* [TASK INSTRUCTIONS]: Drop every picture. Then return, exactly, the lines from the beginning of the listing below through the one containing "fibers takes the".

* [GIVEN ENTRIES]:
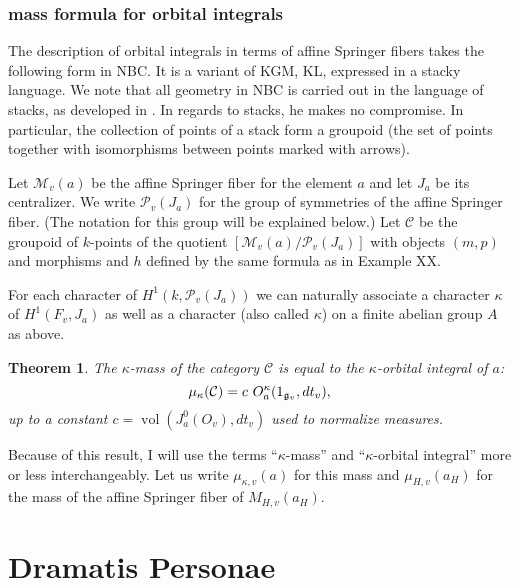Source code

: \documentclass[brochure,english,12pt]{bourbaki}
\newtheorem{example}[equation]{Example}
\newtheorem{theorem}[equation]{Theorem}
\def\op#1{{\operatorname{#1}}}
\def\g{\frak{g}}
\def\C{{\mathcal C}}
\def\M{{\mathcal M}}
\def\P{{\mathcal P}}
\begin{document}


\subsubsection{mass formula for orbital integrals}

The description of orbital integrals in terms of affine Springer
fibers takes the following form in NBC.  It is a variant of KGM, KL,
expressed in a stacky language.  We note that all geometry in NBC is
carried out in the language of stacks, as developed in
\cite{Laumon-MB}.  In regards to stacks, he makes no compromise.  In
particular, the collection of points of a stack form a groupoid (the
set of points together with isomorphisms between points marked with
arrows).

Let $\M_v(a)$ be the affine Springer fiber for the element $a$ and let
$J_a$ be its centralizer.  We write $\P_v(J_a)$ for the group of
symmetries of the affine Springer fiber.  (The notation for this group
will be explained below.)  Let $\C$ be the groupoid of $k$-points of
the quotient $[\M_v(a)/\P_v(J_a)]$ with objects $(m,p)$ and morphisms
and $h$ defined by the same formula as in Example XX.

For each character of $H^1(k,\P_v(J_a))$ we can naturally associate a
character $\kappa$ of $H^1(F_v,J_a)$ as well as a character (also
called $\kappa$) on a finite abelian group $A$ as above.

\begin{theorem}
The $\kappa$-mass of the category $\C$ is equal to the
$\kappa$-orbital integral of $a$:
\[
\mu_\kappa(\C) = c\,\, O^\kappa_a(1_{\g_v},dt_v),
\]
up to a constant $c=\op{vol}(J^0_a(O_v),dt_v)$ used to normalize measures.
\end{theorem}

Because of this result, I will use the terms ``$\kappa$-mass'' and
``$\kappa$-orbital integral'' more or less interchangeably.  Let us
write $\mu_{\kappa,v}(a)$ for this mass and $\mu_{H,v}(a_H)$ for the
mass of the affine Springer fiber of $M_{H,v}(a_H)$.

\section{Dramatis Personae}
\end{document}
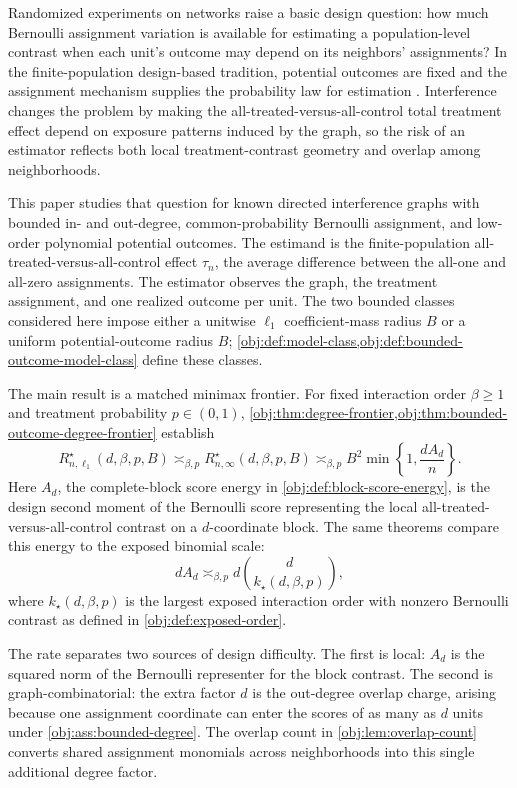 Randomized experiments on networks raise a basic design question: how much Bernoulli assignment variation is available for estimating a population-level contrast when each unit's outcome may depend on its neighbors' assignments? In the finite-population design-based tradition, potential outcomes are fixed and the assignment mechanism supplies the probability law for estimation \citep{HorvitzThompson1952,Rubin1978,ImbensRubin2015}. Interference changes the problem by making the all-treated-versus-all-control total treatment effect depend on exposure patterns induced by the graph, so the risk of an estimator reflects both local treatment-contrast geometry and overlap among neighborhoods.

This paper studies that question for known directed interference graphs with bounded in- and out-degree, common-probability Bernoulli assignment, and low-order polynomial potential outcomes. The estimand is the finite-population all-treated-versus-all-control effect \(\tau_n\), the average difference between the all-one and all-zero assignments. The estimator observes the graph, the treatment assignment, and one realized outcome per unit. The two bounded classes considered here impose either a unitwise \(\ell_1\) coefficient-mass radius \(B\) or a uniform potential-outcome radius \(B\); \cref{obj:def:model-class,obj:def:bounded-outcome-model-class} define these classes.

The main result is a matched minimax frontier. For fixed interaction order \(\beta\ge1\) and treatment probability \(p\in(0,1)\), \cref{obj:thm:degree-frontier,obj:thm:bounded-outcome-degree-frontier} establish
\[
R_{n,\ell_1}^{\star}(d,\beta,p,B)
\asymp_{\beta,p}
R_{n,\infty}^{\star}(d,\beta,p,B)
\asymp_{\beta,p}
B^2\min\!\left\{1,\frac{dA_d}{n}\right\}.
\]
Here \(A_d\), the complete-block score energy in \cref{obj:def:block-score-energy}, is the design second moment of the Bernoulli score representing the local all-treated-versus-all-control contrast on a \(d\)-coordinate block. The same theorems compare this energy to the exposed binomial scale:
\[
dA_d\asymp_{\beta,p}d\binom d{k_\star(d,\beta,p)},
\]
where \(k_\star(d,\beta,p)\) is the largest exposed interaction order with nonzero Bernoulli contrast as defined in \cref{obj:def:exposed-order}.

The rate separates two sources of design difficulty. The first is local: \(A_d\) is the squared norm of the Bernoulli representer for the block contrast. The second is graph-combinatorial: the extra factor \(d\) is the out-degree overlap charge, arising because one assignment coordinate can enter the scores of as many as \(d\) units under \cref{obj:ass:bounded-degree}. The overlap count in \cref{obj:lem:overlap-count} converts shared assignment monomials across neighborhoods into this single additional degree factor.


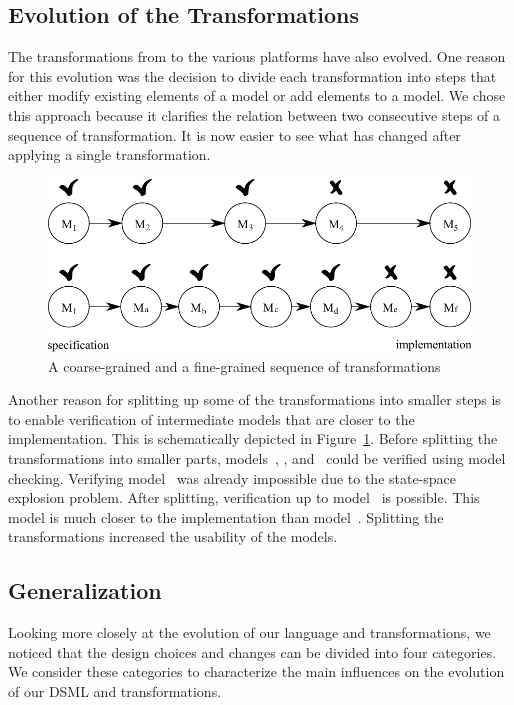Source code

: \subsection{Evolution of the Transformations}
\label{subsec:iterative-dsl-evolution:trafo}
The transformations from \SLCO to the various platforms have also evolved.
One reason for this evolution was the decision to divide each transformation into steps that either modify existing elements of a model or add elements to a model.
We chose this approach because it clarifies the relation between two consecutive steps of a sequence of transformation.
It is now easier to see what has changed after applying a single transformation.

\begin{figure}[hbt]
 \centering
 \includegraphics[width=.7\columnwidth]{iterative-dsl-evolution/figs/fine-grained-transformations}
 \caption{A coarse-grained and a fine-grained sequence of transformations}
 \label{fig:iterative-dsl-evolution:fine-grained-transformations}
\end{figure}

Another reason for splitting up some of the transformations into smaller steps is to enable verification of intermediate models that are closer to the implementation.
This is schematically depicted in Figure~\ref{fig:iterative-dsl-evolution:fine-grained-transformations}.
Before splitting the transformations into smaller parts, models~, , and~ could be verified using model checking.
Verifying model~ was already impossible due to the state-space explosion problem.
After splitting, verification up to model~ is possible.
This model is much closer to the implementation than model~.
Splitting the transformations increased the usability of the models.

\subsection{Generalization}
Looking more closely at the evolution of our language and transformations, we noticed that the design choices and changes can be divided into four categories.
We consider these categories to characterize the main influences on the evolution of our DSML and transformations.

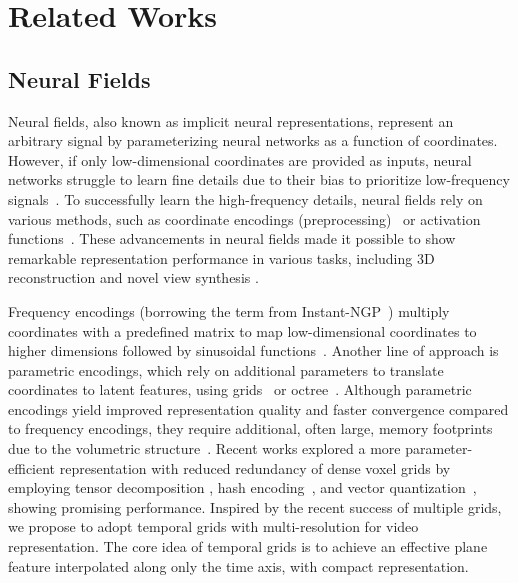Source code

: \documentclass[sigconf]{acmart}
\begin{document}
\section{Related Works}
\subsection{Neural Fields}
Neural fields, also known as implicit neural representations, represent an arbitrary signal by parameterizing neural networks as a function of coordinates.
However, if only low-dimensional coordinates are provided as inputs, neural networks struggle to learn fine details due to their bias to prioritize low-frequency signals~\cite{spectral}.
To successfully learn the high-frequency details, neural fields rely on various methods, such as coordinate encodings (preprocessing)~\cite{nerf,fourier,mipnerf,instant_ngp,VQAD,tensorf} or activation functions~\cite{SIREN,GARF,beyond_periodicity}.
These advancements in neural fields made it possible to show remarkable representation performance in various tasks, including 3D reconstruction \cite{loc_grid_3dscene,conv_occu,geo_tree} and novel view synthesis \cite{nerf,nerfinwild,dir_v_syn}.

Frequency encodings (borrowing the term from Instant-NGP~\cite{instant_ngp}) multiply coordinates with a predefined matrix to map low-dimensional coordinates to higher dimensions followed by sinusoidal functions~\cite{nerf,fourier,mipnerf}.
Another line of approach is parametric encodings, which rely on additional parameters to translate coordinates to latent features, using grids~\cite{loc_grid_3dscene,nsvf,conv_occu,dir_v_syn, plenoxels,instant_ngp,VQAD,tensorf} or octree~\cite{geo_tree,PlenOctrees,mvsoct}.
Although parametric encodings yield improved representation quality and faster convergence compared to frequency encodings, they require additional, often large, memory footprints due to the volumetric structure~\cite{instant_ngp}.
Recent works explored a more parameter-efficient representation with reduced redundancy of dense voxel grids by employing tensor decomposition \cite{tensorf}, hash encoding~\cite{instant_ngp}, and vector quantization~\cite{VQAD}, showing promising performance.
Inspired by the recent success of multiple grids, we propose to adopt temporal grids with multi-resolution for video representation.
The core idea of temporal grids is to achieve an effective plane feature interpolated along only the time axis, with compact representation.
\end{document}
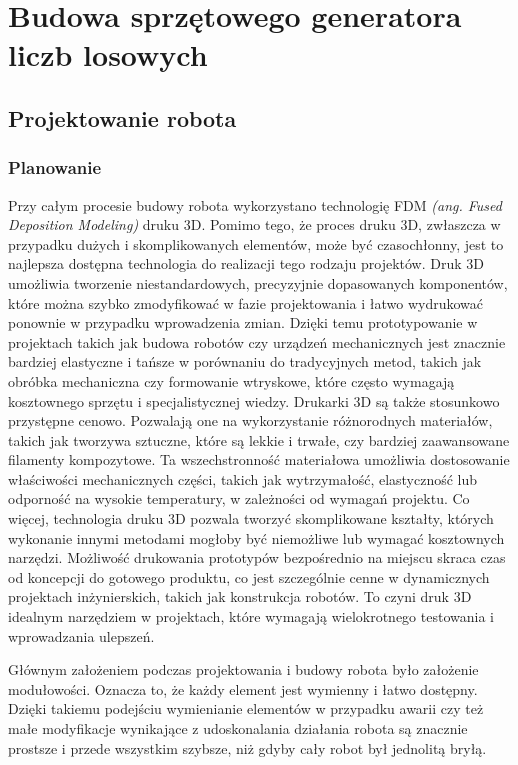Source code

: 
\chapter{Budowa sprzętowego generatora liczb losowych}\label{ch:budowa-sprzetowego-generatora}


\section{Projektowanie robota}\label{sec:projektowanie-robota}

\subsection{Planowanie}\label{subsec:Planowanie}

Przy całym procesie budowy robota wykorzystano technologię FDM \textit{(ang. Fused Deposition Modeling)} druku 3D. Pomimo tego, że proces druku 3D, zwłaszcza w przypadku dużych i skomplikowanych elementów, może być czasochłonny, jest to najlepsza dostępna
technologia do realizacji tego rodzaju projektów. Druk 3D umożliwia tworzenie niestandardowych, precyzyjnie dopasowanych komponentów, które można 
szybko zmodyfikować w fazie projektowania i łatwo wydrukować ponownie w przypadku wprowadzenia zmian. Dzięki temu prototypowanie w projektach takich 
jak budowa robotów czy urządzeń mechanicznych jest znacznie bardziej elastyczne i tańsze w porównaniu do tradycyjnych metod, takich jak obróbka 
mechaniczna czy formowanie wtryskowe, które często wymagają kosztownego sprzętu i specjalistycznej wiedzy.
Drukarki 3D są także stosunkowo przystępne cenowo. Pozwalają one na wykorzystanie różnorodnych materiałów, takich jak tworzywa sztuczne, które są lekkie 
i trwałe, czy bardziej zaawansowane filamenty kompozytowe. Ta wszechstronność materiałowa umożliwia dostosowanie właściwości mechanicznych części, takich 
jak wytrzymałość, elastyczność lub odporność na wysokie temperatury, w zależności od wymagań projektu.
Co więcej, technologia druku 3D pozwala tworzyć skomplikowane kształty, których wykonanie innymi metodami mogłoby być niemożliwe lub wymagać kosztownych 
narzędzi. Możliwość drukowania prototypów bezpośrednio na miejscu skraca czas od koncepcji do gotowego produktu, co jest szczególnie cenne w dynamicznych 
projektach inżynierskich, takich jak konstrukcja robotów. To czyni druk 3D idealnym narzędziem w projektach, które wymagają wielokrotnego 
testowania i wprowadzania ulepszeń.

Głównym założeniem podczas projektowania i budowy robota było założenie modułowości. Oznacza to, że każdy element jest wymienny i łatwo dostępny.
Dzięki takiemu podejściu wymienianie elementów w przypadku awarii czy też małe modyfikacje wynikające z udoskonalania działania robota
są znacznie prostsze i przede wszystkim szybsze, niż gdyby cały robot był jednolitą bryłą.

* [EXPECTED ANSWER]:
Source code

: \documentclass[brochure,english,12pt]{bourbaki}
\newtheorem{example}[equation]{Example}
\newtheorem{theorem}[equation]{Theorem}
\def\op#1{{\operatorname{#1}}}
\def\g{\frak{g}}
\def\C{{\mathcal C}}
\def\M{{\mathcal M}}
\def\P{{\mathcal P}}
\begin{document}


\subsubsection{mass formula for orbital integrals}

The description of orbital integrals in terms of affine Springer
fibers takes the following form in NBC.  It is a variant of KGM, KL,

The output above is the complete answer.